A commonly bandied statistic is that Aussies throw out 1 bag of every 5 bags of groceries they buy which equates, on average, to $1,036 a year. That’s a month’s worth of food for a family of four!
Kitchen management is definitely MY domain in our house. An art that, I dare to say, I have quite successfully mastered. Although yesterday was a bit of a lapse. Mr Eleanor and I went to the supermarket WITHOUT A LIST! We wandered around aimlessly, up and down every aisle picking up random stuff (eg, I now have a pot of lactose-free light sour cream in the fridge – WHY?) Mr Eleanor asked what we already had the fridge – the sad sounding list went something along the lines of: a limp lettuce, celery possibly purchased last century, half a cucumber that’s gone all dry and puckered at the end. His first response was ‘Well, we’ll chuck that all out then.’

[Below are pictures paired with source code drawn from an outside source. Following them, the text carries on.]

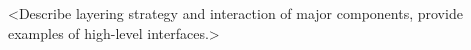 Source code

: 

<Describe layering strategy and interaction of major components,
provide examples of high-level interfaces.>
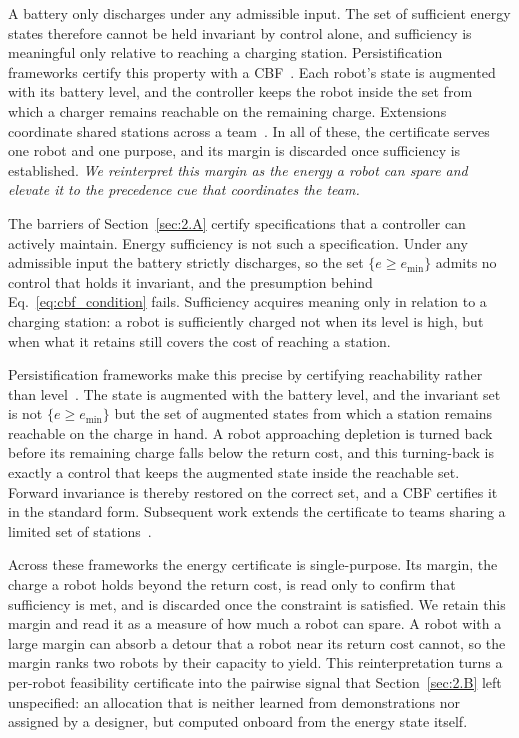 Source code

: A battery only discharges under any admissible input.
The set of sufficient energy states therefore cannot be held invariant by control alone, and sufficiency is meaningful only relative to reaching a charging station.
Persistification frameworks certify this property with a CBF~\cite{notomista2018persistification, notomista2020persistification}.
Each robot's state is augmented with its battery level, and the controller keeps the robot inside the set from which a charger remains reachable on the remaining charge.
Extensions coordinate shared stations across a team~\cite{fouad2022energy}.
In all of these, the certificate serves one robot and one purpose, and its margin is discarded once sufficiency is established.
\textit{We reinterpret this margin as the energy a robot can spare and elevate it to the precedence cue that coordinates the team.}

The barriers of Section~\ref{sec:2.A} certify specifications that a controller can actively maintain. 
Energy sufficiency is not such a specification. 
Under any admissible input the battery strictly discharges, so the set $\{e\geq e_{\min}\}$ admits no control that holds it invariant, and the presumption behind Eq.~\eqref{eq:cbf_condition} fails.
Sufficiency acquires meaning only in relation to a charging station: a robot is sufficiently charged not when its level is high, but when what it retains still covers the cost of reaching a station.

Persistification frameworks make this precise by certifying reachability rather than level~\cite{notomista2018persistification, notomista2020persistification}.
The state is augmented with the battery level, and the invariant set is not $\{e\geq e_{\min}\}$ but the set of augmented states from which a station remains reachable on the charge in hand. 
A robot approaching depletion is turned back before its remaining charge falls below the return cost, and this turning-back is exactly a control that keeps the augmented state inside the reachable set. 
Forward invariance is thereby restored on the correct set, and a CBF certifies it in the standard form. 
Subsequent work extends the certificate to teams sharing a limited set of stations~\cite{fouad2022energy}.

Across these frameworks the energy certificate is single-purpose.
Its margin, the charge a robot holds beyond the return cost, is read only to confirm that sufficiency is met, and is discarded once the constraint is satisfied.
We retain this margin and read it as a measure of how much a robot can spare. 
A robot with a large margin can absorb a detour that a robot near its return cost cannot, so the margin ranks two robots by their capacity to yield. 
This reinterpretation turns a per-robot feasibility certificate into the pairwise signal that Section~\ref{sec:2.B} left unspecified: an allocation that is neither learned from demonstrations nor assigned by a designer, but computed onboard from the energy state itself.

Oh! I think not! I managed to refresh it, along with some apple and walnuts, and a blue cheese dressing from a gnarly piece of blue I found in the back of the fridge, into a Waldorf salad that we had with a packet of budget-busting chicken drumsticks cooked on the barbecue. It went down extremely well.
There are lots of kitchen management lessons to be learnt from that particular shopping error, so here are a few of my rules for making most out of the food you work so hard to buy:
- Keep track of what’s in your fridge/freezer and plan to use what you’ve got before buying more food
- Plan a weekly dinner menu
- Write (and stick to) a shopping list
- Wrangle the grocery perishables as they come through the door, eg does that chicken need to go in the freezer?
- Keep an eye on food dates and understand the difference between eat by and best before
So as Gregg Wallace recently and so succinctly said on Eat Well for Less
“Go to the supermarket, buy some food AND EAT IT!”